Terlepas dari kecurigaan dan tudingan AS, pada peringatan satu tahun perang Rusia-Ukraina pada 24 Februari lalu, Cina merilis dokumen bertajuk merilis dokumen bertajuk China’s Position on the Political Settlement of the Ukraine Crisis. Dokumen itu berisi 12 poin usulan Cina untuk menyelesaikan konflik Rusia-Ukraina.
Ke-12 poin tersebut yakni, menghormati kedaulatan semua negara, meninggalkan mentalitas Perang Dingin, menghentikan permusuhan, melanjutkan pembicaraan damai, menyelesaikan krisis kemanusiaan, melindungi warga sipil dan tahanan perang, menjaga keamanan pembangkit listrik tenaga nuklir, mengurangi risiko strategis seperti penggunaan senjata nuklir dan senjata kimia, memfasilitasi ekspor gandum, menghentikan sanksi sepihak, menjaga stabilitas industri dan rantai pasok, serta mempromosikan rekonstruksi pasca-konflik.
Sesaat setelah dokumen itu dirilis, Presiden Ukraina Volodymyr Zelensky mengatakan, dia hendak menemui Presiden Cina Xi Jinping. “Saya berencana untuk bertemu Xi Jinping dan percaya ini akan bermanfaat bagi negara kita dan keamanan dunia,” katanya dalam konferensi pers di Kiev ketika memperingati satu tahun perang dengan Rusia, Jumat pekan lalu.

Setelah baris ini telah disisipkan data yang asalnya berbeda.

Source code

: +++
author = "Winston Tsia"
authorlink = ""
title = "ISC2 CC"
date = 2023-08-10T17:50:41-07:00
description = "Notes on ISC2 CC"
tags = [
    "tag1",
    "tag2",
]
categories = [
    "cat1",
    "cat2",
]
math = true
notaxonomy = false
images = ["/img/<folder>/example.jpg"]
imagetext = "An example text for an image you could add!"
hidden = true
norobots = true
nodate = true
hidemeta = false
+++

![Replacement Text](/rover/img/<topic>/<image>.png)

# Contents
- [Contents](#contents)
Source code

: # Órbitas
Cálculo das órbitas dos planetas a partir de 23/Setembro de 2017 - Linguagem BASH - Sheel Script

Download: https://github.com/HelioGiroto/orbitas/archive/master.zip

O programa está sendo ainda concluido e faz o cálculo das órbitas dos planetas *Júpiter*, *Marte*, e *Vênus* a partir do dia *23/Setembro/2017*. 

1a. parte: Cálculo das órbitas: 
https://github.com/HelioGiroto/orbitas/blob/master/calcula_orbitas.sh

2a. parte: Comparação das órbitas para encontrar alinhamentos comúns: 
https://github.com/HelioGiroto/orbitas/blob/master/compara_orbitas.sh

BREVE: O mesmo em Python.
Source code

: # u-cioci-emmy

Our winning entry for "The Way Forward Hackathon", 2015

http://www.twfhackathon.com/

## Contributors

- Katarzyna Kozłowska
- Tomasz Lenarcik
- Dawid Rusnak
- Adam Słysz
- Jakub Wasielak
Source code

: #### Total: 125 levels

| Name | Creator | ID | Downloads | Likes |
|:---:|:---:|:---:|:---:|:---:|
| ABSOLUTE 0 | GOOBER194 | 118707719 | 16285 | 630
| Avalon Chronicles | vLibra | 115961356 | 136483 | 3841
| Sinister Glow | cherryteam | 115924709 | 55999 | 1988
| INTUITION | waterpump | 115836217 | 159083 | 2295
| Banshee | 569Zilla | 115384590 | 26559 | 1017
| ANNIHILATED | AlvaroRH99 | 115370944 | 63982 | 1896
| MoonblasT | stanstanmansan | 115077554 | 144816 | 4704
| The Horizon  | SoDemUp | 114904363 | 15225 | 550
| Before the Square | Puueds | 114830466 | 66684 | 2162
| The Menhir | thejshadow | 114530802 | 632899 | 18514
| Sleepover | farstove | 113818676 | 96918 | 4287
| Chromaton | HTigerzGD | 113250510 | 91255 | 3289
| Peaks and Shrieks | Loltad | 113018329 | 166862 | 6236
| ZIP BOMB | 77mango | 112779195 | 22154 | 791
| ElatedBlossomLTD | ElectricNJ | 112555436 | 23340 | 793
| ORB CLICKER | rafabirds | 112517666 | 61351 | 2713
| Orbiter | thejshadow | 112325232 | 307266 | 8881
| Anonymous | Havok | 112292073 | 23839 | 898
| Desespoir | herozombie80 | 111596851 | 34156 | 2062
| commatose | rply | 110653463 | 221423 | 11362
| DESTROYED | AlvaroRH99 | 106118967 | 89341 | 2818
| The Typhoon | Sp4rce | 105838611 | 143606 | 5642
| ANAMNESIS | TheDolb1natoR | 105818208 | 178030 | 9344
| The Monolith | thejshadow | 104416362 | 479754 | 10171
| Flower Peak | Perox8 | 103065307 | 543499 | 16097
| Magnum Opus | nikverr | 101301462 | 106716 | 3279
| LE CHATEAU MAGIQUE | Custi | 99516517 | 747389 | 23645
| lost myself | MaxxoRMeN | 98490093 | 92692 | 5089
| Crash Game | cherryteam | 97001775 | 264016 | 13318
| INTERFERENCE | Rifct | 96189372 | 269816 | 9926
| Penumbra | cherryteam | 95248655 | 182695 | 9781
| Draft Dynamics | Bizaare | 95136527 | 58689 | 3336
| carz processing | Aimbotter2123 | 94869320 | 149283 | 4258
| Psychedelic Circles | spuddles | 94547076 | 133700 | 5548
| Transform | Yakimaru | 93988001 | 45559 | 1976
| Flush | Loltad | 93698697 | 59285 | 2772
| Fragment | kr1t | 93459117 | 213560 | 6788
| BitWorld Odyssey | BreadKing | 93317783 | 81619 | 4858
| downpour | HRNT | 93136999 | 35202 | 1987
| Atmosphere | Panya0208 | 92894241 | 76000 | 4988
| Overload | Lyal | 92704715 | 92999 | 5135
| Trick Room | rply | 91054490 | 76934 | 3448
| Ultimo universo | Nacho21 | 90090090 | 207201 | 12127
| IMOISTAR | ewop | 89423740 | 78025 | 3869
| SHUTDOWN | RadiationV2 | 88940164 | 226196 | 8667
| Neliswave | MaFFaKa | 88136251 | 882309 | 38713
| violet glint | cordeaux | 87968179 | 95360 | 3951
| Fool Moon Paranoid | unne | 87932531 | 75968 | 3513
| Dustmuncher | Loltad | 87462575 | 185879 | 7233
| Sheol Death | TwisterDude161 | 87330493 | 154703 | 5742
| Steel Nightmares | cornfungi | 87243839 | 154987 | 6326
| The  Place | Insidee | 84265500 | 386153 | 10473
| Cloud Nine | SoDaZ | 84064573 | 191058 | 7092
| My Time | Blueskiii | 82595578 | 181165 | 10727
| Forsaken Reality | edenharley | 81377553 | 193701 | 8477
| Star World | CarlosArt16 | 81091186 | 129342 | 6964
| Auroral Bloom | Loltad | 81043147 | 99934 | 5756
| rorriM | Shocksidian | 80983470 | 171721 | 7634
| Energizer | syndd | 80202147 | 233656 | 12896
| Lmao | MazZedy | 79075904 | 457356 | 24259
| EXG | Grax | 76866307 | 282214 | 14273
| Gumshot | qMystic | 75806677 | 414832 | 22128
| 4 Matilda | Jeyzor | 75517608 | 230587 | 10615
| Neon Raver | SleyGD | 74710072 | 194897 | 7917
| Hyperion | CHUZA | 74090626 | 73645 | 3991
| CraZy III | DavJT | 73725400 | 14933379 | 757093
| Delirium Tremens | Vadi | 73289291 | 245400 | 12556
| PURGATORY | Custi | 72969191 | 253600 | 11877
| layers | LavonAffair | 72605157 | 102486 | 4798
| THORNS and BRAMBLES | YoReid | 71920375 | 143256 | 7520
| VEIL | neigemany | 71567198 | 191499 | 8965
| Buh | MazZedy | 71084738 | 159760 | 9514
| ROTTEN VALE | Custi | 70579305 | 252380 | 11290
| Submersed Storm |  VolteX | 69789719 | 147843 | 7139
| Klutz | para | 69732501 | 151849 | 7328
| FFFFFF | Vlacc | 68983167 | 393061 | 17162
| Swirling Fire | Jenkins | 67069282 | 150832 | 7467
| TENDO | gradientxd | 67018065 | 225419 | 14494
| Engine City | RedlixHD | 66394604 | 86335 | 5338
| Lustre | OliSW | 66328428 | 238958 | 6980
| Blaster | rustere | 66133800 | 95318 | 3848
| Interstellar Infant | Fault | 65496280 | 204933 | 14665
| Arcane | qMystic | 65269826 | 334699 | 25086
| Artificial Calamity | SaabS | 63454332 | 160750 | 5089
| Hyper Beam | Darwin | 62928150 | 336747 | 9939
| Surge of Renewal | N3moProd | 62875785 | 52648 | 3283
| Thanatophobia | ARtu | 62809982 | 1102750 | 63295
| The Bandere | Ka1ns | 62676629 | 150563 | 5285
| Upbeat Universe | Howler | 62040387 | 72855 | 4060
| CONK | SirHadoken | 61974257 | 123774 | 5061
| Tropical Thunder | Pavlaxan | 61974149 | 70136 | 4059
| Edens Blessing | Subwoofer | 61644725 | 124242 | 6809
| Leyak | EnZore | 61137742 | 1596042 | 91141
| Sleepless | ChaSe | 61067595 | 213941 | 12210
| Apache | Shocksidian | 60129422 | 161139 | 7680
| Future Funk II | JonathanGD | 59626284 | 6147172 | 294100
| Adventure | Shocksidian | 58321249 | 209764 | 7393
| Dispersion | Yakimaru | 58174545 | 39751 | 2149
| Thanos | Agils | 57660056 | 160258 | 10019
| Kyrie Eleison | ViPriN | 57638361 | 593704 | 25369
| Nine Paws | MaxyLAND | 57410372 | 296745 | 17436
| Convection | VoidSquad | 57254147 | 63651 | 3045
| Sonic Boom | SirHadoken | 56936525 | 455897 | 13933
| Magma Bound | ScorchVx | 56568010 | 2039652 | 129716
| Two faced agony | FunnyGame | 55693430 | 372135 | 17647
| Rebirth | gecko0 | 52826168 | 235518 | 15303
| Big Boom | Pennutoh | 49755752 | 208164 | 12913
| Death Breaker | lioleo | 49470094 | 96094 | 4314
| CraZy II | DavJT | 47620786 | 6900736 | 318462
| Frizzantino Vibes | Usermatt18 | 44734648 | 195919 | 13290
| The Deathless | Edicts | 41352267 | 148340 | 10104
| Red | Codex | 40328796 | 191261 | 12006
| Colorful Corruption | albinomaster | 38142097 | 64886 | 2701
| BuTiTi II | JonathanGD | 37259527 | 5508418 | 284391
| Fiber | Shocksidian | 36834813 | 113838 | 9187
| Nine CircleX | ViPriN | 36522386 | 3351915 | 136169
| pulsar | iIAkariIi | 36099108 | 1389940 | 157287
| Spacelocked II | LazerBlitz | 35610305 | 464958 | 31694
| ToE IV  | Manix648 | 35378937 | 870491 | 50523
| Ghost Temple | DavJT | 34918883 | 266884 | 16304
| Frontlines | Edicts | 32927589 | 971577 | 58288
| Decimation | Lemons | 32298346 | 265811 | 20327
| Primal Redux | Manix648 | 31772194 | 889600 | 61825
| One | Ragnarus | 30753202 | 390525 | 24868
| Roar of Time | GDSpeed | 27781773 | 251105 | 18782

Zelensky mengungkapkan, dia terbuka untuk mempertimbangkan bagian dari rencana gencatan senjata 12 poin yang diusulkan Cina untuk mengakhiri konflik Rusia-Ukraina. Kendati demikian, Zelensky tak menyebut tentang kapan kemungkinan pertemuannya dengan Xi Jinping terjadi.